WHAT YOU HAVE TO DO> Should a line in the entries below contain "static", return that line.

::: SOURCE RECORDS

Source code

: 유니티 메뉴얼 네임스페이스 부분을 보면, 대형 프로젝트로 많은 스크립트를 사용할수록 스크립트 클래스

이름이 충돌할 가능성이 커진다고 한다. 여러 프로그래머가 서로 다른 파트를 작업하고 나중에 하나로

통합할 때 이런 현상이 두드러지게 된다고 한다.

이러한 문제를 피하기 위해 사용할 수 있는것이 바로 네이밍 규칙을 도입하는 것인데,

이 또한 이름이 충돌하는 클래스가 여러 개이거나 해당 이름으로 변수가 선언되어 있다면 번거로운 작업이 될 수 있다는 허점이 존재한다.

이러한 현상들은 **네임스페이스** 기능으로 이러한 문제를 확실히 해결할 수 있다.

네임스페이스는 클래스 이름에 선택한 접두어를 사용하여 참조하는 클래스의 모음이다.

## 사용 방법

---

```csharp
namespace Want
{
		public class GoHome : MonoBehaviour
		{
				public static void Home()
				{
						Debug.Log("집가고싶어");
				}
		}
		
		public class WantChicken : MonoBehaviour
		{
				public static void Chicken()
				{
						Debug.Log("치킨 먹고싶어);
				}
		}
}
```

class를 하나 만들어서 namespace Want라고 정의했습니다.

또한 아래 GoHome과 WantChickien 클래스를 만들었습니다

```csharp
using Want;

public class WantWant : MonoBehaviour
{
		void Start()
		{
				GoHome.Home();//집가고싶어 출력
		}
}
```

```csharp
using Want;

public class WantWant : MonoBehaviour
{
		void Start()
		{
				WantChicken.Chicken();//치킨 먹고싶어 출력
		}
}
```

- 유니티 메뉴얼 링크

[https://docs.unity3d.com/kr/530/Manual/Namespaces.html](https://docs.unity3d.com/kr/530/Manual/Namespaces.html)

::::::

FINISHED TASK>
				public static void Home()
				public static void Chicken()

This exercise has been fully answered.